Available data:
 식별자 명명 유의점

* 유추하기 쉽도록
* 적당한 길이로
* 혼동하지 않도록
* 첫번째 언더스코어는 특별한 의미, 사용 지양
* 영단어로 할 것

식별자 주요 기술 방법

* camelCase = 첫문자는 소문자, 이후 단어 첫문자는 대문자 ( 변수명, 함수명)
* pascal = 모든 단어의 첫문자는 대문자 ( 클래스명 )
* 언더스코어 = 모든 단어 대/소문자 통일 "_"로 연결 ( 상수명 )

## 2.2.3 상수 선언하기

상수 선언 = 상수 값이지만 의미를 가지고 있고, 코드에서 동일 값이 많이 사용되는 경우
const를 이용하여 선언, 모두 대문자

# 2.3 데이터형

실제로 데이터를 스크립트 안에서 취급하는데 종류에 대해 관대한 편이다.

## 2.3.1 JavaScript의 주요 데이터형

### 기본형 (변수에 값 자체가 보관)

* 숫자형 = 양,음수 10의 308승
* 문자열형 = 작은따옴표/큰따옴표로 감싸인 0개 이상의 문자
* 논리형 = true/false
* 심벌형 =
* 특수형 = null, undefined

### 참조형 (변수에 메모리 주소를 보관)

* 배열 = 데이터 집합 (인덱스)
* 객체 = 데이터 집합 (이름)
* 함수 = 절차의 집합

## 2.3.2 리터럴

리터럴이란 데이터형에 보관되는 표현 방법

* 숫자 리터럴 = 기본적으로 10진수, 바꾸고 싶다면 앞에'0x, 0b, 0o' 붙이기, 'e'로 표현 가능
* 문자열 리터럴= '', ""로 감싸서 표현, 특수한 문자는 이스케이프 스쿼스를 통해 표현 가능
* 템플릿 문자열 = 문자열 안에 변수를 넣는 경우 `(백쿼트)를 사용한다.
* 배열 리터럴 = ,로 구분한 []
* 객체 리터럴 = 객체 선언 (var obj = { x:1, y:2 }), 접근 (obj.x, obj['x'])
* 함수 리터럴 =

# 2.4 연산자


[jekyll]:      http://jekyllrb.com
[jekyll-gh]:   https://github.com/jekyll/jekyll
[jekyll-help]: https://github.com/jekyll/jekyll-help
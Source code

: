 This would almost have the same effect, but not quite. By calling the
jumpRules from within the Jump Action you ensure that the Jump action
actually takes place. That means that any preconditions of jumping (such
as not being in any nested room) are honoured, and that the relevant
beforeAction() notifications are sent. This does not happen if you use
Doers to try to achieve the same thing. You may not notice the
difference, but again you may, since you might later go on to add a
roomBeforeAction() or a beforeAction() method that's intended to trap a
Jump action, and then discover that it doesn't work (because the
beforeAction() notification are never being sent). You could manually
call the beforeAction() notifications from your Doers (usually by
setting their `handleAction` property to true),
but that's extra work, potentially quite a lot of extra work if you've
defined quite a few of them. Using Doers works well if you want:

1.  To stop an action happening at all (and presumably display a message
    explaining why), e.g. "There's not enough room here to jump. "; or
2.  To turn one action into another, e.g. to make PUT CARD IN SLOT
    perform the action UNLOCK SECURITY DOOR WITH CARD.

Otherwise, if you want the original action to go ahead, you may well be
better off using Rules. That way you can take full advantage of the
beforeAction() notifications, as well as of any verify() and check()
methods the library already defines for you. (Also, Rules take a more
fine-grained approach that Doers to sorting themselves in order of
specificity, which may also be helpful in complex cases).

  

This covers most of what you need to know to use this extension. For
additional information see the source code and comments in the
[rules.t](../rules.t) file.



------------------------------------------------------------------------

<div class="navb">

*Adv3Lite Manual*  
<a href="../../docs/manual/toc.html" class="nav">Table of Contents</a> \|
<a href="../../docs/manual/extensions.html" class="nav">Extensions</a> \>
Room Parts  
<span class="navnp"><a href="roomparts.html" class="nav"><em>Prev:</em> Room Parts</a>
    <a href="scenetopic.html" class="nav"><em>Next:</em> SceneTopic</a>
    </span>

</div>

Problem details:
Would you please repeat exactly the lines above, starting at the line with "beforeAction() notifications are" and stopping at the line with "better off using", both included?

Output below:
beforeAction() notifications are sent. This does not happen if you use
Doers to try to achieve the same thing. You may not notice the
difference, but again you may, since you might later go on to add a
roomBeforeAction() or a beforeAction() method that's intended to trap a
Jump action, and then discover that it doesn't work (because the
beforeAction() notification are never being sent). You could manually
call the beforeAction() notifications from your Doers (usually by
setting their `handleAction` property to true),
but that's extra work, potentially quite a lot of extra work if you've
defined quite a few of them. Using Doers works well if you want:

1.  To stop an action happening at all (and presumably display a message
    explaining why), e.g. "There's not enough room here to jump. "; or
2.  To turn one action into another, e.g. to make PUT CARD IN SLOT
    perform the action UNLOCK SECURITY DOOR WITH CARD.

Otherwise, if you want the original action to go ahead, you may well be
better off using Rules. That way you can take full advantage of the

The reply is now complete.